Where is the Real Danger in US Economy?

Is what James Glassman calls "the glorious period of Wealth Americana" coming to an end?

Unlike some analysts of the US economy, Glassman, writing at isn't alarmed by the US budget deficit, which he views as being relatively inconsequential, or the current performance of the US dollar against the euro.

Instead, Glassman speaks of three major clouds on the US economy:
• We're developing a science gap. In an article in Foreign Affairs, Adam Segal points out that "38 percent of America's scientists and engineers with doctorates were born outside this country." Now, as their own Asian economies strengthen and as we take steps that make work here less attractive, such as accounting changes that force companies to drop their stock-option plans, these U.S.-educated scientists are going back home. Innovation will shift elsewhere as our government skimps on basic research in the hard sciences. In R&D, the United States is already starting to trail countries like Japan and South Korea.
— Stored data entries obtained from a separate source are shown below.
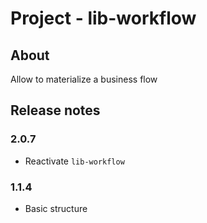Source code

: # Project - lib-workflow

## About

Allow to materialize a business flow

## Release notes

### 2.0.7

* Reactivate `lib-workflow`

### 1.1.4

* Basic structure
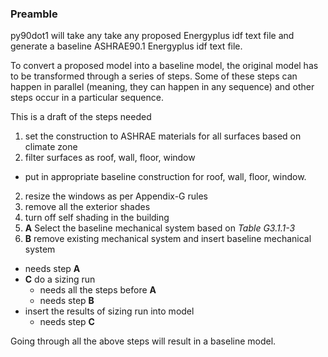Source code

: ### Preamble
py90dot1 will take any take any proposed Energyplus idf text file and generate a baseline ASHRAE90.1 Energyplus idf text file.

To convert a proposed model into a baseline model, the original model has to be transformed through a series of steps. Some of these steps can happen in parallel (meaning, they can happen in any sequence) and other steps occur in a particular sequence.

This is a draft of the steps needed

1. set the construction to ASHRAE materials for all surfaces based on climate zone
  1. filter surfaces as roof, wall, floor, window
  - put in appropriate baseline construction for roof, wall, floor, window.
2. resize the windows as per Appendix-G rules
3. remove all the exterior shades
4. turn off self shading in the building
5. **A** Select the baseline mechanical system based on *Table G3.1.1-3*
6. **B** remove existing mechanical system and insert baseline mechanical system
  - needs step **A**
- **C** do a sizing run
  - needs all the steps before **A**
  - needs step **B**
- insert the results of sizing run into model
  - needs step **C**

Going through all the above steps will result in a baseline model.  
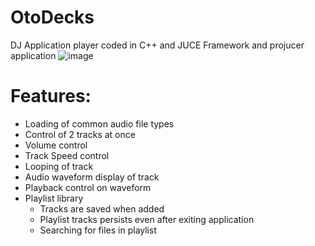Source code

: # OtoDecks
DJ Application player coded in C++ and JUCE Framework and projucer application
![image](https://user-images.githubusercontent.com/34765710/176798964-7f6ebb5a-49ba-4f26-aa20-8c9a6f9e7fc2.png)

# Features:
- Loading of common audio file types
- Control of 2 tracks at once
- Volume control
- Track Speed control
- Looping of track
- Audio waveform display of track
- Playback control on waveform
- Playlist library
  - Tracks are saved when added
  - Playlist tracks persists even after exiting application
  - Searching for files in playlist




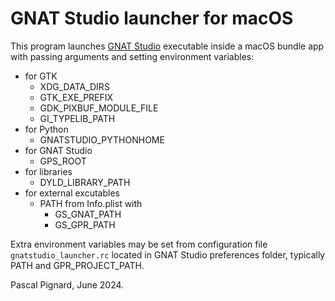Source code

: # GNAT Studio launcher for macOS

This program launches [GNAT Studio](https://github.com/AdaCore/gnatstudio) executable
 inside a macOS bundle app with passing arguments and setting environment variables:

* for GTK
    * XDG_DATA_DIRS
    * GTK_EXE_PREFIX
    * GDK_PIXBUF_MODULE_FILE
    * GI_TYPELIB_PATH
* for Python
    * GNATSTUDIO_PYTHONHOME
* for GNAT Studio
    * GPS_ROOT
* for libraries
    * DYLD_LIBRARY_PATH
* for external excutables
    * PATH from Info.plist with
        * GS_GNAT_PATH
        * GS_GPR_PATH

Extra environment variables may be set from configuration file `gnatstudio_launcher.rc` located
 in GNAT Studio preferences folder, typically PATH and GPR_PROJECT_PATH.

Pascal Pignard, June 2024.

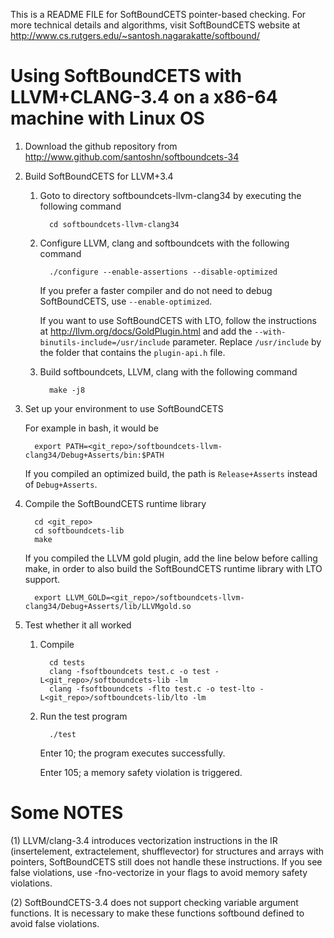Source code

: This is a README FILE for SoftBoundCETS pointer-based checking. For
more technical details and algorithms, visit SoftBoundCETS website at
http://www.cs.rutgers.edu/~santosh.nagarakatte/softbound/



Using SoftBoundCETS with LLVM+CLANG-3.4 on a x86-64 machine with Linux OS
=========================================================================


1. Download the github repository from http://www.github.com/santoshn/softboundcets-34

2. Build SoftBoundCETS for LLVM+3.4

   1. Goto to directory softboundcets-llvm-clang34 by executing the following command

            cd softboundcets-llvm-clang34

   2. Configure LLVM, clang and softboundcets with the following command

            ./configure --enable-assertions --disable-optimized

      If you prefer a faster compiler and do not need to debug SoftBoundCETS,
      use `--enable-optimized`.

      If you want to use SoftBoundCETS with LTO, follow the instructions at
      http://llvm.org/docs/GoldPlugin.html and add the
      `--with-binutils-include=/usr/include` parameter. Replace `/usr/include` by
      the folder that contains the `plugin-api.h` file.

   3. Build softboundcets, LLVM, clang with the following command

            make -j8

3. Set up your environment to use SoftBoundCETS

   For example in bash, it would be

         export PATH=<git_repo>/softboundcets-llvm-clang34/Debug+Asserts/bin:$PATH

   If you compiled an optimized build, the path is `Release+Asserts` instead of
   `Debug+Asserts`.

4. Compile the SoftBoundCETS runtime library

         cd <git_repo>
         cd softboundcets-lib
         make

   If you compiled the LLVM gold plugin, add the line below before calling
   make, in order to also build the SoftBoundCETS runtime library with LTO
   support.

         export LLVM_GOLD=<git_repo>/softboundcets-llvm-clang34/Debug+Asserts/lib/LLVMgold.so

5. Test whether it all worked

   1. Compile

            cd tests
            clang -fsoftboundcets test.c -o test -L<git_repo>/softboundcets-lib -lm
            clang -fsoftboundcets -flto test.c -o test-lto -L<git_repo>/softboundcets-lib/lto -lm

   2. Run the test program

            ./test

      Enter 10; the program executes successfully.

      Enter 105; a memory safety violation is triggered.

Some NOTES
==========

(1) LLVM/clang-3.4 introduces vectorization instructions in the IR
(insertelement, extractelement, shufflevector) for structures and
arrays with pointers, SoftBoundCETS still does not handle these
instructions. If you see false violations, use -fno-vectorize in your
flags to avoid memory safety violations. 

(2) SoftBoundCETS-3.4 does not support checking variable argument
functions. It is necessary to make these functions softbound defined
to avoid false violations.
• We're discouraging what economist John Maynard Keynes called "animal spirits" -- the drive to take business and investing risks that ultimately benefit others as well as ourselves. Proximate cause of the new risk aversion is runaway lawsuits and stultifying regulations like those in the Sarbanes-Oxley law that followed the Enron scandal. But at root is a general attitude of entitlement and irresponsibility spread by politicians who promise constituents wealth without risk or pain.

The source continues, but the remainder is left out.